** Data for analysis follows **

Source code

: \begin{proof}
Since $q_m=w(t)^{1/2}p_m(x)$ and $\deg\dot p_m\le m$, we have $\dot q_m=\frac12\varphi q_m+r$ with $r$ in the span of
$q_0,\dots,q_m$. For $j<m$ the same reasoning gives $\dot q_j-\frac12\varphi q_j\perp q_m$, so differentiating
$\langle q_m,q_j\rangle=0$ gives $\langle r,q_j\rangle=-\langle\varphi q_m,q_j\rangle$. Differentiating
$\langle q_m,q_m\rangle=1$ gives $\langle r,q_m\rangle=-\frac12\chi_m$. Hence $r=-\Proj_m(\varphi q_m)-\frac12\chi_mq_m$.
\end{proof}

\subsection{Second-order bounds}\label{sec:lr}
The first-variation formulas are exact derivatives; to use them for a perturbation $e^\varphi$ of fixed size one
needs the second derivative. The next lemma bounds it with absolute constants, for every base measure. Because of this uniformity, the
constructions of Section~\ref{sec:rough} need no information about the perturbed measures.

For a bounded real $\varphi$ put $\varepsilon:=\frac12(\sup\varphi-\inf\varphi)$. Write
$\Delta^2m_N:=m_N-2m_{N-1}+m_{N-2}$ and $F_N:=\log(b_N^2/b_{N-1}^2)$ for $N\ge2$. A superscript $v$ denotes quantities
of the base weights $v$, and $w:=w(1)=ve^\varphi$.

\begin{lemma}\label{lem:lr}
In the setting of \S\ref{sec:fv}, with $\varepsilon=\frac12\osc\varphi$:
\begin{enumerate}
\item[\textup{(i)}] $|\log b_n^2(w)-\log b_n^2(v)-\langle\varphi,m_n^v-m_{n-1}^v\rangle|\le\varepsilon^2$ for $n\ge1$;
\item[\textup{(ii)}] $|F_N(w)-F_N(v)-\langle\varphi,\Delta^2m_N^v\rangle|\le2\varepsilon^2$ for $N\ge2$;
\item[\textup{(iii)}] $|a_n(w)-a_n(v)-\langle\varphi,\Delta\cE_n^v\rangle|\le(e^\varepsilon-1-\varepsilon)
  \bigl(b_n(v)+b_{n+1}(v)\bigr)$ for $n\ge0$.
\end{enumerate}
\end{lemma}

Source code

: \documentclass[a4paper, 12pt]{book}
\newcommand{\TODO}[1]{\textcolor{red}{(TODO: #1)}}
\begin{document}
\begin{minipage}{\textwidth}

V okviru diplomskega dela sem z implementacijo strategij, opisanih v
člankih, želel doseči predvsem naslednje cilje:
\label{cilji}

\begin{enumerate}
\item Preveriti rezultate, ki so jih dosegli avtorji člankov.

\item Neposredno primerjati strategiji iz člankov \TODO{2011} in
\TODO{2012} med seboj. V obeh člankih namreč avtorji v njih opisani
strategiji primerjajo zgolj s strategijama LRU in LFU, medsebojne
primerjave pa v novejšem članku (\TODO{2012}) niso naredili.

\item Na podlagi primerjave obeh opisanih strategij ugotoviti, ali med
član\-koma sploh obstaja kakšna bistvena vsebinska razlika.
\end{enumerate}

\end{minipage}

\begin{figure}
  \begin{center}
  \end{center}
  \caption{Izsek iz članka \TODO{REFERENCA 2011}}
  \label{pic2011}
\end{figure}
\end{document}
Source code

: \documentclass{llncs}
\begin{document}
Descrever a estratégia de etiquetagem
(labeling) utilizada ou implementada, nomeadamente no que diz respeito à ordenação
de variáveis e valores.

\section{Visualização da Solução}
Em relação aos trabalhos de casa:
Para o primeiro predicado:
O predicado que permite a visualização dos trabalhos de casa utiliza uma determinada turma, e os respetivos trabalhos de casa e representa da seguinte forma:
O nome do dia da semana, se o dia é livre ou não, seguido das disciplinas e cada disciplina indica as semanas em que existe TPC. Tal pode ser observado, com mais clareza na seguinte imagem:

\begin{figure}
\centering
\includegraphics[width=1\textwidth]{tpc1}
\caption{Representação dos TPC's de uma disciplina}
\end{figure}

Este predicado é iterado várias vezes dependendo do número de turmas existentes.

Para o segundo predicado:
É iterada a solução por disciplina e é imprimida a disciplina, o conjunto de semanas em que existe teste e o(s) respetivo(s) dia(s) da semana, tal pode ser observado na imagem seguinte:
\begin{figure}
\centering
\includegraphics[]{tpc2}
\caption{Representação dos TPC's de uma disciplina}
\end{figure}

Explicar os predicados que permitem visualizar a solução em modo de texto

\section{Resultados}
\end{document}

** End of Data for analysis **

** How to complete this task **
Your answer should be the listing itself, repeated exactly.

** Your solution **
Source code

: \begin{proof}
Since $q_m=w(t)^{1/2}p_m(x)$ and $\deg\dot p_m\le m$, we have $\dot q_m=\frac12\varphi q_m+r$ with $r$ in the span of
$q_0,\dots,q_m$. For $j<m$ the same reasoning gives $\dot q_j-\frac12\varphi q_j\perp q_m$, so differentiating
$\langle q_m,q_j\rangle=0$ gives $\langle r,q_j\rangle=-\langle\varphi q_m,q_j\rangle$. Differentiating
$\langle q_m,q_m\rangle=1$ gives $\langle r,q_m\rangle=-\frac12\chi_m$. Hence $r=-\Proj_m(\varphi q_m)-\frac12\chi_mq_m$.
\end{proof}

\subsection{Second-order bounds}\label{sec:lr}
The first-variation formulas are exact derivatives; to use them for a perturbation $e^\varphi$ of fixed size one
needs the second derivative. The next lemma bounds it with absolute constants, for every base measure. Because of this uniformity, the
constructions of Section~\ref{sec:rough} need no information about the perturbed measures.

For a bounded real $\varphi$ put $\varepsilon:=\frac12(\sup\varphi-\inf\varphi)$. Write
$\Delta^2m_N:=m_N-2m_{N-1}+m_{N-2}$ and $F_N:=\log(b_N^2/b_{N-1}^2)$ for $N\ge2$. A superscript $v$ denotes quantities
of the base weights $v$, and $w:=w(1)=ve^\varphi$.

\begin{lemma}\label{lem:lr}
In the setting of \S\ref{sec:fv}, with $\varepsilon=\frac12\osc\varphi$:
\begin{enumerate}
\item[\textup{(i)}] $|\log b_n^2(w)-\log b_n^2(v)-\langle\varphi,m_n^v-m_{n-1}^v\rangle|\le\varepsilon^2$ for $n\ge1$;
\item[\textup{(ii)}] $|F_N(w)-F_N(v)-\langle\varphi,\Delta^2m_N^v\rangle|\le2\varepsilon^2$ for $N\ge2$;
\item[\textup{(iii)}] $|a_n(w)-a_n(v)-\langle\varphi,\Delta\cE_n^v\rangle|\le(e^\varepsilon-1-\varepsilon)
  \bigl(b_n(v)+b_{n+1}(v)\bigr)$ for $n\ge0$.
\end{enumerate}
\end{lemma}

Source code

: \documentclass[a4paper, 12pt]{book}
\newcommand{\TODO}[1]{\textcolor{red}{(TODO: #1)}}
\begin{document}
\begin{minipage}{\textwidth}

V okviru diplomskega dela sem z implementacijo strategij, opisanih v
člankih, želel doseči predvsem naslednje cilje:
\label{cilji}

\begin{enumerate}
\item Preveriti rezultate, ki so jih dosegli avtorji člankov.

\item Neposredno primerjati strategiji iz člankov \TODO{2011} in
\TODO{2012} med seboj. V obeh člankih namreč avtorji v njih opisani
strategiji primerjajo zgolj s strategijama LRU in LFU, medsebojne
primerjave pa v novejšem članku (\TODO{2012}) niso naredili.

\item Na podlagi primerjave obeh opisanih strategij ugotoviti, ali med
član\-koma sploh obstaja kakšna bistvena vsebinska razlika.
\end{enumerate}

\end{minipage}

\begin{figure}
  \begin{center}
  \end{center}
  \caption{Izsek iz članka \TODO{REFERENCA 2011}}
  \label{pic2011}
\end{figure}
\end{document}
Source code

: \documentclass{llncs}
\begin{document}
Descrever a estratégia de etiquetagem
(labeling) utilizada ou implementada, nomeadamente no que diz respeito à ordenação
de variáveis e valores.

\section{Visualização da Solução}
Em relação aos trabalhos de casa:
Para o primeiro predicado:
O predicado que permite a visualização dos trabalhos de casa utiliza uma determinada turma, e os respetivos trabalhos de casa e representa da seguinte forma:
O nome do dia da semana, se o dia é livre ou não, seguido das disciplinas e cada disciplina indica as semanas em que existe TPC. Tal pode ser observado, com mais clareza na seguinte imagem:

\begin{figure}
\centering
\includegraphics[width=1\textwidth]{tpc1}
\caption{Representação dos TPC's de uma disciplina}
\end{figure}

Este predicado é iterado várias vezes dependendo do número de turmas existentes.

Para o segundo predicado:
É iterada a solução por disciplina e é imprimida a disciplina, o conjunto de semanas em que existe teste e o(s) respetivo(s) dia(s) da semana, tal pode ser observado na imagem seguinte:
\begin{figure}
\centering
\includegraphics[]{tpc2}
\caption{Representação dos TPC's de uma disciplina}
\end{figure}

Explicar os predicados que permitem visualizar a solução em modo de texto

\section{Resultados}
\end{document}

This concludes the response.